◆ **Assignment**
Once the line containing "Let $n\geq1$. The" is found, copy it and each subsequent line exactly. Stop at the end of the records below.

◆ **Extracted information**

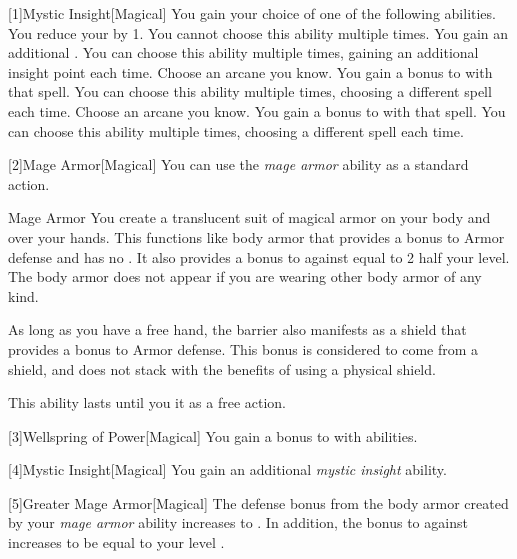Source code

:         [1]{Mystic Insight}[Magical]
        You gain your choice of one of the following abilities.
        {
             You reduce your  by 1.
                You cannot choose this ability multiple times.
             You gain an additional .
                You can choose this ability multiple times, gaining an additional insight point each time.
             Choose an arcane  you know.
                You gain a  bonus to  with that spell.
                You can choose this ability multiple times, choosing a different spell each time.
             Choose an arcane  you know.
                You gain a  bonus to  with that spell.
                You can choose this ability multiple times, choosing a different spell each time.
        }

        [2]{Mage Armor}[Magical] You can use the \textit{mage armor} ability as a standard action.
        \begin{freeability}{Mage Armor}
            You create a translucent suit of magical armor on your body and over your hands.
            This functions like body armor that provides a  bonus to Armor defense and has no .
            It also provides a bonus to  against  equal to 2 \add half your level.
            The body armor does not appear if you are wearing other body armor of any kind.

            As long as you have a free hand, the barrier also manifests as a shield that provides a  bonus to Armor defense.
            This bonus is considered to come from a shield, and does not stack with the benefits of using a physical shield.

            This ability lasts until you  it as a free action.
        \end{freeability}

        [3]{Wellspring of Power}[Magical]
        You gain a  bonus to  with  abilities.

        [4]{Mystic Insight}[Magical]
        You gain an additional \textit{mystic insight} ability.

        [5]{Greater Mage Armor}[Magical]
        The defense bonus from the body armor created by your \textit{mage armor} ability increases to .
        In addition, the bonus to  against  increases to be equal to your level .

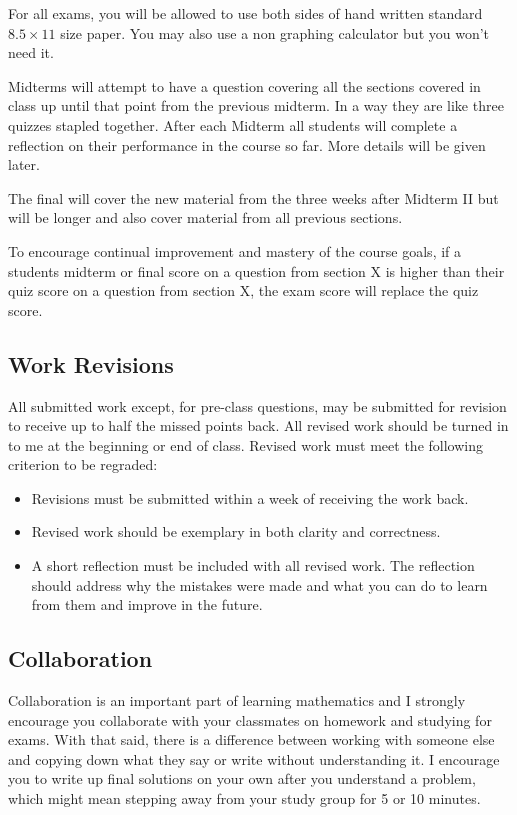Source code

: \documentclass[11pt]{article}
\begin{document}
For all exams, you will be allowed to use both sides of hand written standard $8.5\times 11$ size paper. You may also use a non graphing calculator but you won't need it.

Midterms will attempt to have a question covering all the sections covered in class up until that point from the previous midterm. In a way they are like three quizzes stapled together. After each Midterm all students will complete a reflection on their performance in the course so far. More details will be given later.

The final will cover the new material from the three weeks after Midterm II but will be longer and also cover material from all previous sections.

To encourage continual improvement and mastery of the course goals, if a students midterm or final score on a question from section X is higher than their quiz score on a question from section X, the exam score will replace the quiz score.

\subsection*{Work Revisions}

All submitted work except, for pre-class questions, may be submitted for revision to receive up to half the missed points back. All revised work should be turned in to me at the beginning or end of class. Revised work must meet the following criterion to be regraded:
\begin{itemize}
    \item Revisions must be submitted within a week of receiving the work back.
    \item Revised work should be exemplary in both clarity and correctness.
    \item A short reflection must be included with all revised work. The reflection should address why the mistakes were made and what you can do to learn from them and improve in the future.
\end{itemize}

\subsection*{Collaboration}

Collaboration is an important part of learning mathematics and I strongly encourage you collaborate with your classmates on homework and studying for exams. With that said, there is a difference between working with someone else and copying down what they say or write without understanding it. I encourage you to write up final solutions on your own after you understand a problem, which might mean stepping away from your study group for 5 or 10 minutes.
\end{document}

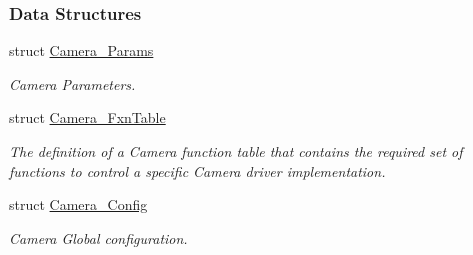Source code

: \subsubsection*{Data Structures}
\begin{DoxyCompactItemize}
\item 
struct \hyperlink{struct_camera___params}{Camera\+\_\+\+Params}
\begin{DoxyCompactList}\small\item\em Camera Parameters. \end{DoxyCompactList}\item 
struct \hyperlink{struct_camera___fxn_table}{Camera\+\_\+\+Fxn\+Table}
\begin{DoxyCompactList}\small\item\em The definition of a Camera function table that contains the required set of functions to control a specific Camera driver implementation. \end{DoxyCompactList}\item 
struct \hyperlink{struct_camera___config}{Camera\+\_\+\+Config}
\begin{DoxyCompactList}\small\item\em Camera Global configuration. \end{DoxyCompactList}\end{DoxyCompactItemize}
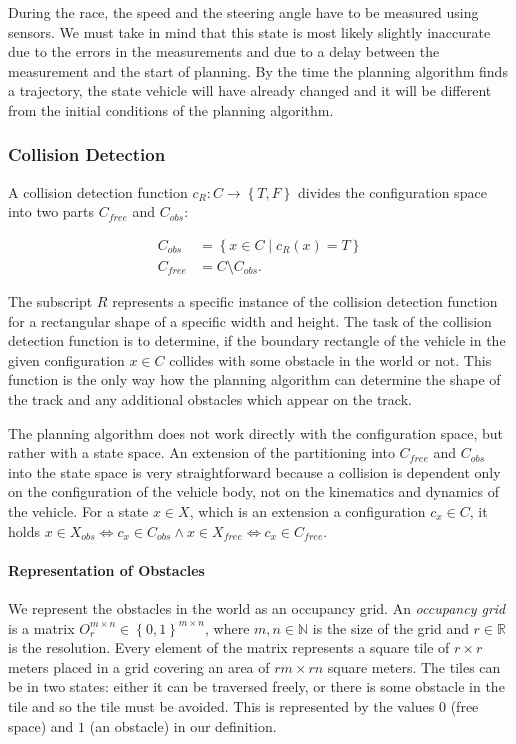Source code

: During the race, the speed and the steering angle have to be measured using sensors. We must take in mind that this state is most likely slightly inaccurate due to the errors in the measurements and due to a delay between the measurement and the start of planning. By the time the planning algorithm finds a trajectory, the state vehicle will have already changed and it will be different from the initial conditions of the planning algorithm.

\subsubsection{Collision Detection}

A collision detection function $c_{R}: C \rightarrow \left\{T, F\right\}$ divides the configuration space into two parts $C_{free}$ and $C_{obs}$:

\begin{equation*}
\begin{aligned}
	C_{obs} &= \left\{x\in C \mid c_{R}(x)=T\right\} \\
	C_{free} &= C \setminus C_{obs}.
\end{aligned}
\end{equation*}

The subscript $R$ represents a specific instance of the collision detection function for a rectangular shape of a specific width and height. The task of the collision detection function is to determine, if the boundary rectangle of the vehicle in the given configuration $x\in C$ collides with some obstacle in the world or not. This function is the only way how the planning algorithm can determine the shape of the track and any additional obstacles which appear on the track.

The planning algorithm does not work directly with the configuration space, but rather with a state space. An extension of the partitioning into $C_{free}$ and $C_{obs}$ into the state space is very straightforward because a collision is dependent only on the configuration of the vehicle body, not on the kinematics and dynamics of the vehicle. For a state $x\in X$, which is an extension a configuration $c_x \in C$, it holds $x\in X_{obs} \iff c_x\in C_{obs} \wedge x\in X_{free} \iff c_x\in C_{free}$.

\paragraph{Representation of Obstacles}
We represent the obstacles in the world as an occupancy grid. An \textit{occupancy grid} is a matrix $O_r^{m\times n}\in \left\{0, 1\right\}^{m\times n}$, where $m,n\in\mathbb{N}$ is the size of the grid and $r\in\mathbb{R}$ is the resolution. Every element of the matrix represents a square tile of $r\times r$ meters placed in a grid covering an area of $rm\times rn$ square meters. The tiles can be in two states: either it can be traversed freely, or there is some obstacle in the tile and so the tile must be avoided. This is represented by the values $0$ (free space) and $1$ (an obstacle) in our definition.

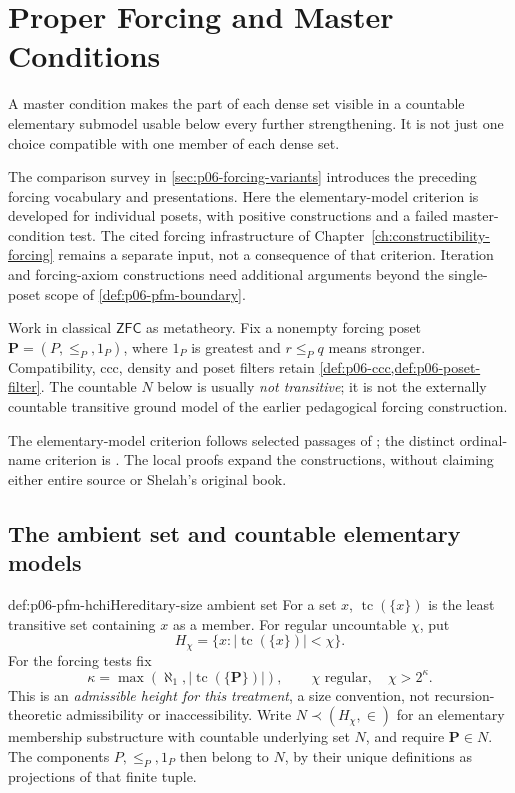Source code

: \chapter{Proper Forcing and Master Conditions}
\label{sec:p06-proper-forcing-master}

A master condition makes the part of each dense set visible in a countable
elementary submodel usable below every further strengthening. It is not just
one choice compatible with one member of each dense set.

The comparison survey in \cref{sec:p06-forcing-variants} introduces the
preceding forcing vocabulary and presentations. Here the elementary-model
criterion is developed for individual posets, with positive constructions and
a failed master-condition test. The cited forcing infrastructure of
Chapter~\ref{ch:constructibility-forcing} remains a separate input, not a
consequence of that criterion. Iteration and forcing-axiom constructions need
additional arguments beyond the single-poset scope of
\cref{def:p06-pfm-boundary}.

Work in classical \(\mathsf{ZFC}\) as metatheory. Fix a nonempty forcing
poset \(\mathbf P=(P,\leq_P,1_P)\), where \(1_P\) is greatest and
\(r\leq_P q\) means stronger. Compatibility, ccc, density and poset filters
retain \cref{def:p06-ccc,def:p06-poset-filter}. The countable \(N\) below
is usually \emph{not transitive}; it is not the externally countable
transitive ground model of the earlier pedagogical forcing construction.

The elementary-model criterion follows selected passages of
\cite[pp.~19--23,48--49]{Dow1988ElementarySubmodels}; the distinct
ordinal-name criterion is
\cite[Definition~6.6, pp.~44--45]{VialeAudritoSteila2014SemiproperV1}.
The local proofs expand the constructions, without claiming either entire
source or Shelah's original book.

\section{The ambient set and countable elementary models}
\label{sec:p06-pfm-models}

\begin{hbdefinition}{def:p06-pfm-hchi}{Hereditary-size ambient set}
For a set \(x\), \(\operatorname{tc}(\{x\})\) is the least transitive set
containing \(x\) as a member. For regular uncountable \(\chi\), put
\[
 H_\chi=\{x:|\operatorname{tc}(\{x\})|<\chi\}.
\]
For the forcing tests fix
\[
 \kappa=\max(\aleph_1,|\operatorname{tc}(\{\mathbf P\})|),
 \qquad \chi\text{ regular},\quad\chi>2^\kappa.
\]
This is an \emph{admissible height for this treatment}, a size convention,
not recursion-theoretic admissibility or inaccessibility.
Write \(N\prec(H_\chi,\in)\) for an elementary membership substructure
with countable underlying set \(N\), and require \(\mathbf P\in N\).
The components \(P,\leq_P,1_P\) then belong to \(N\), by their unique
definitions as projections of that finite tuple.
\end{hbdefinition}

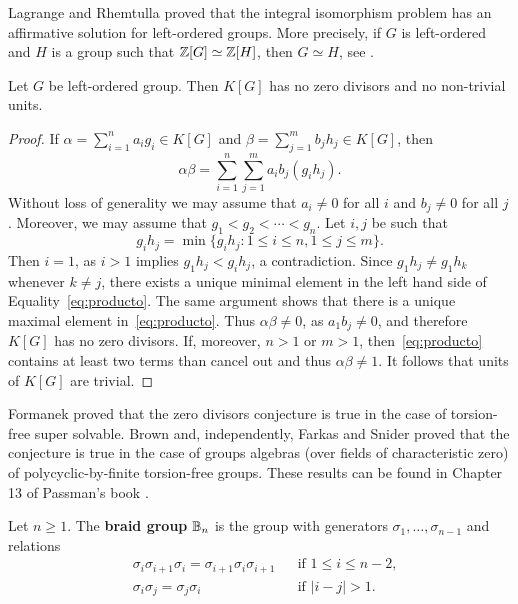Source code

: Lagrange and Rhemtulla proved that the integral isomorphism problem 
has an affirmative solution for left-ordered groups. More precisely,
if $G$ is left-ordered and $H$ is a group such that $\mathbb{Z}[G]\simeq\mathbb{Z}[H]$, then
$G\simeq H$, see \cite{MR240183}.

\begin{theorem}
	Let $G$ be left-ordered group. Then $K[G]$ has no zero divisors 
	and no non-trivial units. 
\end{theorem}

\begin{proof}
	If $\alpha=\sum_{i=1}^na_ig_i\in K[G]$ and
	$\beta=\sum_{j=1}^mb_jh_j\in K[G]$, then 
	\begin{equation}
		\label{eq:producto}
		\alpha\beta=\sum_{i=1}^n\sum_{j=1}^ma_ib_j(g_ih_j).
	\end{equation}
	Without loss of generality we may assume that $a_i\ne 0$ for
	all $i$ and $b_j\ne 0$ for all $j$. Moreover, we may assume that 
	$g_1<g_2<\cdots<g_n$. Let $i,j$ be such that 
	\[
		g_ih_j=\min\{g_ih_j:1\leq i\leq n,1\leq j\leq m\}.
	\]
	Then $i=1$, as $i>1$ implies
	$g_1h_j<g_ih_j$, a contradiction. Since $g_1h_j\ne g_1h_k$ whenever 
	$k\ne j$, there exists a unique minimal element in the left hand side of Equality~\eqref{eq:producto}. The same argument shows that there is a unique
	maximal element in~\eqref{eq:producto}. Thus 
	$\alpha\beta\ne 0$, as $a_1b_j\ne 0$, and therefore $K[G]$ has no zero divisors. 
	If, moreover, $n>1$ or $m>1$, then~\eqref{eq:producto} contains at least two
	terms than cancel out and thus  
	$\alpha\beta\ne1$. It follows that units of $K[G]$ are trivial. 
\end{proof}

Formanek proved that the zero divisors conjecture is true 
in the case of torsion-free super solvable. Brown and, independently, 
Farkas and Snider proved that the conjecture is true 
in the case of groups algebras (over fields of characteristic zero) of 
polycyclic-by-finite torsion-free groups. These results
can be found in Chapter 13 of
Passman's book \cite{MR798076}. 


\begin{definition}
    Let $n\geq1$. The \textbf{braid group} $\mathbb{B}_n$ is
    the group with generators $\sigma_1,\dots,\sigma_{n-1}$ and
    relations
    \begin{align*}
        &\sigma_i\sigma_{i+1}\sigma_i=\sigma_{i+1}\sigma_i\sigma_{i+1} && \text{if }1\leq i\leq n-2,\\
        &\sigma_i\sigma_j=\sigma_j\sigma_i && \text{if }|i-j|> 1.
    \end{align*}
\end{definition}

◆ **Solution to the exercise**
    Let $n\geq1$. The \textbf{braid group} $\mathbb{B}_n$ is
    the group with generators $\sigma_1,\dots,\sigma_{n-1}$ and
    relations
    \begin{align*}
        &\sigma_i\sigma_{i+1}\sigma_i=\sigma_{i+1}\sigma_i\sigma_{i+1} && \text{if }1\leq i\leq n-2,\\
        &\sigma_i\sigma_j=\sigma_j\sigma_i && \text{if }|i-j|> 1.
    \end{align*}
\end{definition}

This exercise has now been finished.